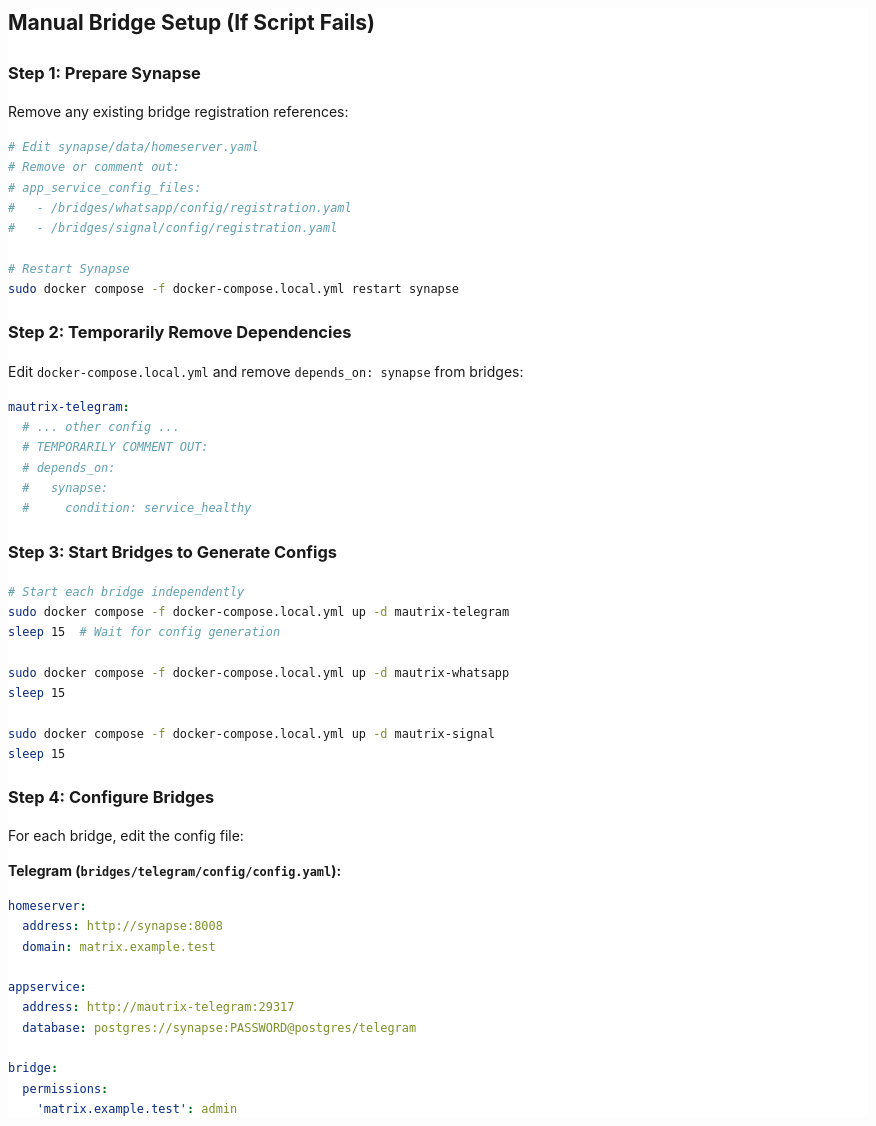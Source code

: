 ## Manual Bridge Setup (If Script Fails)

### Step 1: Prepare Synapse

Remove any existing bridge registration references:

```bash
# Edit synapse/data/homeserver.yaml
# Remove or comment out:
# app_service_config_files:
#   - /bridges/whatsapp/config/registration.yaml
#   - /bridges/signal/config/registration.yaml

# Restart Synapse
sudo docker compose -f docker-compose.local.yml restart synapse
```

### Step 2: Temporarily Remove Dependencies

Edit `docker-compose.local.yml` and remove `depends_on: synapse` from bridges:

```yaml
mautrix-telegram:
  # ... other config ...
  # TEMPORARILY COMMENT OUT:
  # depends_on:
  #   synapse:
  #     condition: service_healthy
```

### Step 3: Start Bridges to Generate Configs

```bash
# Start each bridge independently
sudo docker compose -f docker-compose.local.yml up -d mautrix-telegram
sleep 15  # Wait for config generation

sudo docker compose -f docker-compose.local.yml up -d mautrix-whatsapp
sleep 15

sudo docker compose -f docker-compose.local.yml up -d mautrix-signal
sleep 15
```

### Step 4: Configure Bridges

For each bridge, edit the config file:

**Telegram (`bridges/telegram/config/config.yaml`):**
```yaml
homeserver:
  address: http://synapse:8008
  domain: matrix.example.test

appservice:
  address: http://mautrix-telegram:29317
  database: postgres://synapse:PASSWORD@postgres/telegram

bridge:
  permissions:
    'matrix.example.test': admin
```
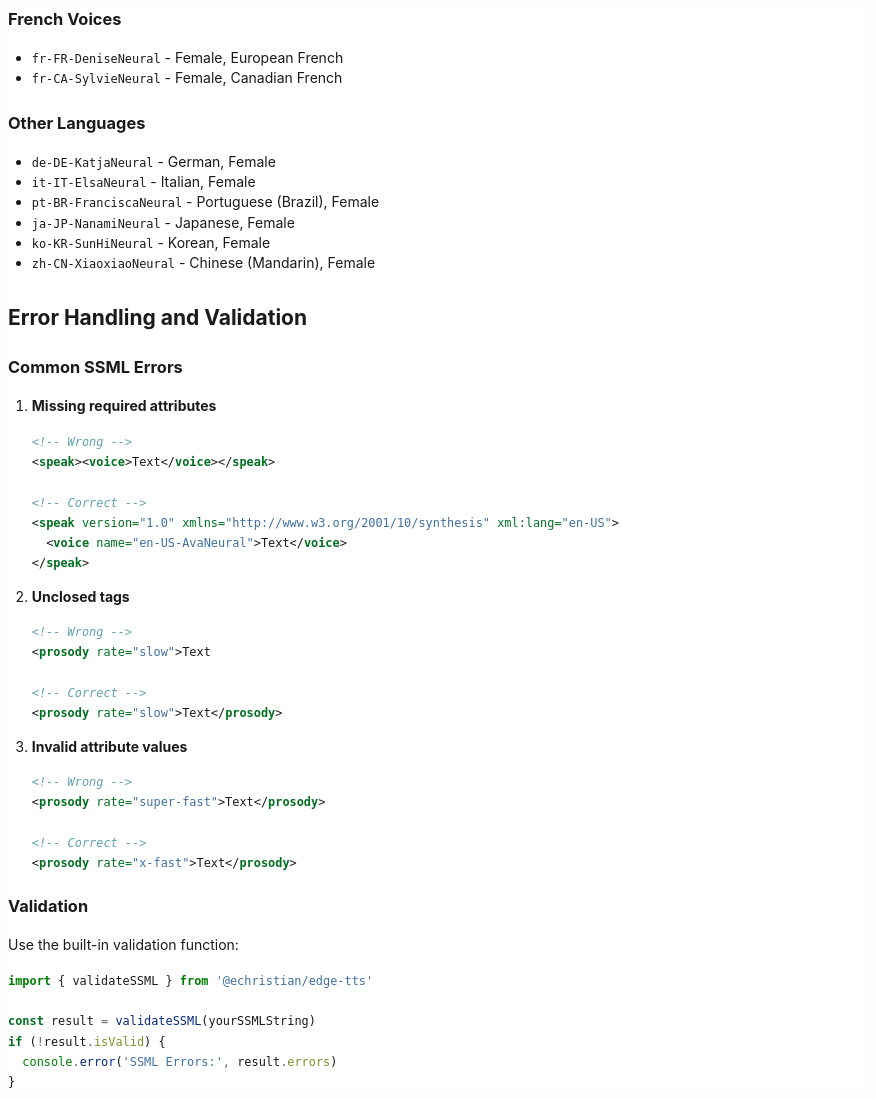 ### French Voices

- `fr-FR-DeniseNeural` - Female, European French
- `fr-CA-SylvieNeural` - Female, Canadian French

### Other Languages

- `de-DE-KatjaNeural` - German, Female
- `it-IT-ElsaNeural` - Italian, Female
- `pt-BR-FranciscaNeural` - Portuguese (Brazil), Female
- `ja-JP-NanamiNeural` - Japanese, Female
- `ko-KR-SunHiNeural` - Korean, Female
- `zh-CN-XiaoxiaoNeural` - Chinese (Mandarin), Female

## Error Handling and Validation

### Common SSML Errors

1. **Missing required attributes**
   ```xml
   <!-- Wrong -->
   <speak><voice>Text</voice></speak>
   
   <!-- Correct -->
   <speak version="1.0" xmlns="http://www.w3.org/2001/10/synthesis" xml:lang="en-US">
     <voice name="en-US-AvaNeural">Text</voice>
   </speak>
   ```

2. **Unclosed tags**
   ```xml
   <!-- Wrong -->
   <prosody rate="slow">Text
   
   <!-- Correct -->
   <prosody rate="slow">Text</prosody>
   ```

3. **Invalid attribute values**
   ```xml
   <!-- Wrong -->
   <prosody rate="super-fast">Text</prosody>
   
   <!-- Correct -->
   <prosody rate="x-fast">Text</prosody>
   ```

### Validation

Use the built-in validation function:

```typescript
import { validateSSML } from '@echristian/edge-tts'

const result = validateSSML(yourSSMLString)
if (!result.isValid) {
  console.error('SSML Errors:', result.errors)
}
```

──────────────────────────────

TASK STATEMENT:
Reproduce the records above word for word, without the images.

REPLY TO THE TASK:
Source code

: ## Manual Bridge Setup (If Script Fails)

### Step 1: Prepare Synapse

Remove any existing bridge registration references:

```bash
# Edit synapse/data/homeserver.yaml
# Remove or comment out:
# app_service_config_files:
#   - /bridges/whatsapp/config/registration.yaml
#   - /bridges/signal/config/registration.yaml

# Restart Synapse
sudo docker compose -f docker-compose.local.yml restart synapse
```

### Step 2: Temporarily Remove Dependencies

Edit `docker-compose.local.yml` and remove `depends_on: synapse` from bridges:

```yaml
mautrix-telegram:
  # ... other config ...
  # TEMPORARILY COMMENT OUT:
  # depends_on:
  #   synapse:
  #     condition: service_healthy
```

### Step 3: Start Bridges to Generate Configs

```bash
# Start each bridge independently
sudo docker compose -f docker-compose.local.yml up -d mautrix-telegram
sleep 15  # Wait for config generation

sudo docker compose -f docker-compose.local.yml up -d mautrix-whatsapp
sleep 15

sudo docker compose -f docker-compose.local.yml up -d mautrix-signal
sleep 15
```

### Step 4: Configure Bridges

For each bridge, edit the config file:

**Telegram (`bridges/telegram/config/config.yaml`):**
```yaml
homeserver:
  address: http://synapse:8008
  domain: matrix.example.test

appservice:
  address: http://mautrix-telegram:29317
  database: postgres://synapse:PASSWORD@postgres/telegram

bridge:
  permissions:
    'matrix.example.test': admin
```
 ### French Voices

- `fr-FR-DeniseNeural` - Female, European French
- `fr-CA-SylvieNeural` - Female, Canadian French

### Other Languages

- `de-DE-KatjaNeural` - German, Female
- `it-IT-ElsaNeural` - Italian, Female
- `pt-BR-FranciscaNeural` - Portuguese (Brazil), Female
- `ja-JP-NanamiNeural` - Japanese, Female
- `ko-KR-SunHiNeural` - Korean, Female
- `zh-CN-XiaoxiaoNeural` - Chinese (Mandarin), Female

## Error Handling and Validation

### Common SSML Errors

1. **Missing required attributes**
   ```xml
   <!-- Wrong -->
   <speak><voice>Text</voice></speak>
   
   <!-- Correct -->
   <speak version="1.0" xmlns="http://www.w3.org/2001/10/synthesis" xml:lang="en-US">
     <voice name="en-US-AvaNeural">Text</voice>
   </speak>
   ```

2. **Unclosed tags**
   ```xml
   <!-- Wrong -->
   <prosody rate="slow">Text
   
   <!-- Correct -->
   <prosody rate="slow">Text</prosody>
   ```

3. **Invalid attribute values**
   ```xml
   <!-- Wrong -->
   <prosody rate="super-fast">Text</prosody>
   
   <!-- Correct -->
   <prosody rate="x-fast">Text</prosody>
   ```

### Validation

Use the built-in validation function:

```typescript
import { validateSSML } from '@echristian/edge-tts'

const result = validateSSML(yourSSMLString)
if (!result.isValid) {
  console.error('SSML Errors:', result.errors)
}
```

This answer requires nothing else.